Take the entries below and print, exactly, the stretch from the line containing "### Generated C++ code for CS API" through the line containing "is used to show", both included.

Information shown START

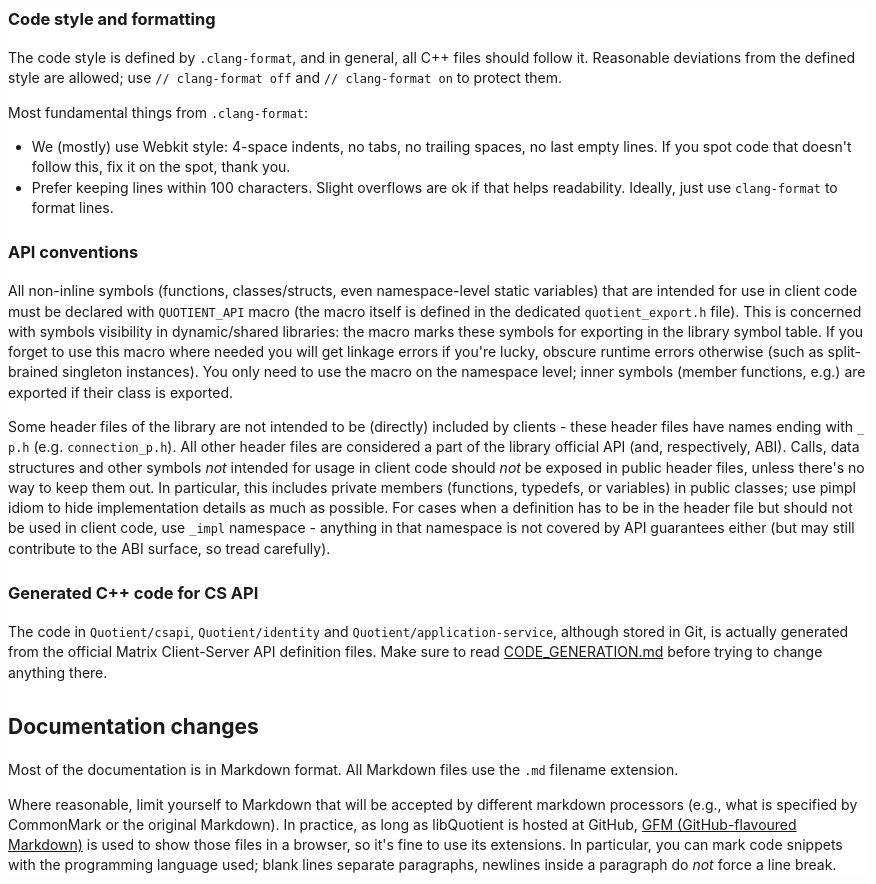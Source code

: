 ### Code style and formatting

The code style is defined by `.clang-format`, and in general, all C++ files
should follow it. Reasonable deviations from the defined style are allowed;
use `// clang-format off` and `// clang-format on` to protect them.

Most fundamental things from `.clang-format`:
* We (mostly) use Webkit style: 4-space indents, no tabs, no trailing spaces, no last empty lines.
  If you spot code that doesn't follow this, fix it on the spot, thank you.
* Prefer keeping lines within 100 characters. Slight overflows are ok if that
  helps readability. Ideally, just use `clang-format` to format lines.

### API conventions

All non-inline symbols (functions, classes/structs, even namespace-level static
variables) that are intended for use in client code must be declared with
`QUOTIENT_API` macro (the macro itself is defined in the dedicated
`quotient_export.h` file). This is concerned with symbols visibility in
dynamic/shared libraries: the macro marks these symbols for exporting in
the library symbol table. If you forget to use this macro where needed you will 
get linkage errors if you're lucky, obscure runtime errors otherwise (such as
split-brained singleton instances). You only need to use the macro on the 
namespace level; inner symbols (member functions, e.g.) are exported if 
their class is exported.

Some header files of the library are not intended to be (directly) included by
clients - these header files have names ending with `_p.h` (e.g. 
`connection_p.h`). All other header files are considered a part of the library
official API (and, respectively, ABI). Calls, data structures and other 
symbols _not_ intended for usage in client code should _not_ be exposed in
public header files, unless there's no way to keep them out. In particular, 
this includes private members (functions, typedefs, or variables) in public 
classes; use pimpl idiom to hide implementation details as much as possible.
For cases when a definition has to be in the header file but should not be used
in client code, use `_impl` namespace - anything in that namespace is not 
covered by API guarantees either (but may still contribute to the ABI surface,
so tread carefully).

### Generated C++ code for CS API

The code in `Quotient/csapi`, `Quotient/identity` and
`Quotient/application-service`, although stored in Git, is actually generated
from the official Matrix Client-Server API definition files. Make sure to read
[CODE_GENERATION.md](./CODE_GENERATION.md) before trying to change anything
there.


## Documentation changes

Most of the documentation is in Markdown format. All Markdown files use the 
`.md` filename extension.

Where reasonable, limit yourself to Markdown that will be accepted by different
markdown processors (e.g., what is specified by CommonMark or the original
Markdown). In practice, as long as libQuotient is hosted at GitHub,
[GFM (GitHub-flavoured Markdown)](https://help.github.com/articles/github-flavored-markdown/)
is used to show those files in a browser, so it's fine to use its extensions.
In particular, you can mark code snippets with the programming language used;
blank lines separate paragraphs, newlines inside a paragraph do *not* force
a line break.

Information shown END

- Answer to this task -
### Generated C++ code for CS API

The code in `Quotient/csapi`, `Quotient/identity` and
`Quotient/application-service`, although stored in Git, is actually generated
from the official Matrix Client-Server API definition files. Make sure to read
[CODE_GENERATION.md](./CODE_GENERATION.md) before trying to change anything
there.


## Documentation changes

Most of the documentation is in Markdown format. All Markdown files use the 
`.md` filename extension.

Where reasonable, limit yourself to Markdown that will be accepted by different
markdown processors (e.g., what is specified by CommonMark or the original
Markdown). In practice, as long as libQuotient is hosted at GitHub,
[GFM (GitHub-flavoured Markdown)](https://help.github.com/articles/github-flavored-markdown/)
is used to show those files in a browser, so it's fine to use its extensions.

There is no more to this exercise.